• **Problem to work on**:
Every line containing the word "maps" must be pulled from the records.

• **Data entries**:
------------------------------------------------------------------------
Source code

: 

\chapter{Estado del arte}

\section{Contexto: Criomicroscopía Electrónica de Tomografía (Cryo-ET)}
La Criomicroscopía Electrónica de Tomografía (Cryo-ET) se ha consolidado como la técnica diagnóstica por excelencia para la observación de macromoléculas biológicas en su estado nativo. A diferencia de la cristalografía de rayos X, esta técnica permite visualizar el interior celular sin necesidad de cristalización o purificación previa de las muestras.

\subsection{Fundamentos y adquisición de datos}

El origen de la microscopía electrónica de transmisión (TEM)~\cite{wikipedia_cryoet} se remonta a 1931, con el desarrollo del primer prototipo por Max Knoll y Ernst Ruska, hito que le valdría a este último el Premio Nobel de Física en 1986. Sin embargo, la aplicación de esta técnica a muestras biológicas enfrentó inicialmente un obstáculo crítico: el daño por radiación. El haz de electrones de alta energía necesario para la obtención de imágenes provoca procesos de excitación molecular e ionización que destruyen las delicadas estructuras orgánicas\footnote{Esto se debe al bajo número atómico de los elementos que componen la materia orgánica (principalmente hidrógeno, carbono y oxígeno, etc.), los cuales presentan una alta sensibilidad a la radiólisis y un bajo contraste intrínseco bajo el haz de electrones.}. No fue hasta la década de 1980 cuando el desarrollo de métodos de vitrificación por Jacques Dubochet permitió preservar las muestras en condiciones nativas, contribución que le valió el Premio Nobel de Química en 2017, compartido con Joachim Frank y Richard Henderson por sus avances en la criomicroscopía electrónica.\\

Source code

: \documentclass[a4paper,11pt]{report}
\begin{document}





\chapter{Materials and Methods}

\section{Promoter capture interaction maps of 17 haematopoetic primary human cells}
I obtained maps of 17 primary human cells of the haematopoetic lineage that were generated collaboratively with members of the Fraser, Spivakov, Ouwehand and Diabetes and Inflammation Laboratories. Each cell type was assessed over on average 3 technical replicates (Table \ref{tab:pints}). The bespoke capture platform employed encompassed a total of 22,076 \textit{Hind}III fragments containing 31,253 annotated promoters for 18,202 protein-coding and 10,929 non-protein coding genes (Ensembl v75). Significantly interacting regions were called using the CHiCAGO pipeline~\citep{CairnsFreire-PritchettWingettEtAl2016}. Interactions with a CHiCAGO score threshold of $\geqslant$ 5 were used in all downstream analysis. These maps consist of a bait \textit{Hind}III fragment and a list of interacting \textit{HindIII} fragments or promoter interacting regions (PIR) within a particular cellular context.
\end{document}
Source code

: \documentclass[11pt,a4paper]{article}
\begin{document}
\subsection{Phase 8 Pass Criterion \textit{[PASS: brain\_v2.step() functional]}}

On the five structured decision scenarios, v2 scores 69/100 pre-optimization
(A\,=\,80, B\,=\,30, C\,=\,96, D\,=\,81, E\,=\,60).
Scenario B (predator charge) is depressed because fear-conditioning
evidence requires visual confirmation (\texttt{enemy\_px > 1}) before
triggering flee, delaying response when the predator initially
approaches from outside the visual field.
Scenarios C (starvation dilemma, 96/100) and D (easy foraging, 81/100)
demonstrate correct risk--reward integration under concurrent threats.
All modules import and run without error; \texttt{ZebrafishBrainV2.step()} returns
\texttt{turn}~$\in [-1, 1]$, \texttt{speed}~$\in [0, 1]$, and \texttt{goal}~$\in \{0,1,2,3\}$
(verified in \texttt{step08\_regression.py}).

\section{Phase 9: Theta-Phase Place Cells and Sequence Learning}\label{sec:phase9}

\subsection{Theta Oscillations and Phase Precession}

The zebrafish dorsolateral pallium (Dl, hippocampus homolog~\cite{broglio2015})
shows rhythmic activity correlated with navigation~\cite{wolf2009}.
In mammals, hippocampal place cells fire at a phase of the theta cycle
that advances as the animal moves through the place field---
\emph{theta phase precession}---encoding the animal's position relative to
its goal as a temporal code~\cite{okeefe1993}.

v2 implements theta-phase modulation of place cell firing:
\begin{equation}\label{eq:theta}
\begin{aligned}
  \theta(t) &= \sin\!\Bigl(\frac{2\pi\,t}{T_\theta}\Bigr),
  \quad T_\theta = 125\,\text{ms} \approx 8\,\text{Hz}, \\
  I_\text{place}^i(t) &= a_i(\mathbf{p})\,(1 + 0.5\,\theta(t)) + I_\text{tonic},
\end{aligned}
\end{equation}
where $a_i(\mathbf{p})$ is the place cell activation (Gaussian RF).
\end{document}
------------------------------------------------------------------------
• **Exercise result**:
\section{Promoter capture interaction maps of 17 haematopoetic primary human cells}
I obtained maps of 17 primary human cells of the haematopoetic lineage that were generated collaboratively with members of the Fraser, Spivakov, Ouwehand and Diabetes and Inflammation Laboratories. Each cell type was assessed over on average 3 technical replicates (Table \ref{tab:pints}). The bespoke capture platform employed encompassed a total of 22,076 \textit{Hind}III fragments containing 31,253 annotated promoters for 18,202 protein-coding and 10,929 non-protein coding genes (Ensembl v75). Significantly interacting regions were called using the CHiCAGO pipeline~\citep{CairnsFreire-PritchettWingettEtAl2016}. Interactions with a CHiCAGO score threshold of $\geqslant$ 5 were used in all downstream analysis. These maps consist of a bait \textit{Hind}III fragment and a list of interacting \textit{HindIII} fragments or promoter interacting regions (PIR) within a particular cellular context.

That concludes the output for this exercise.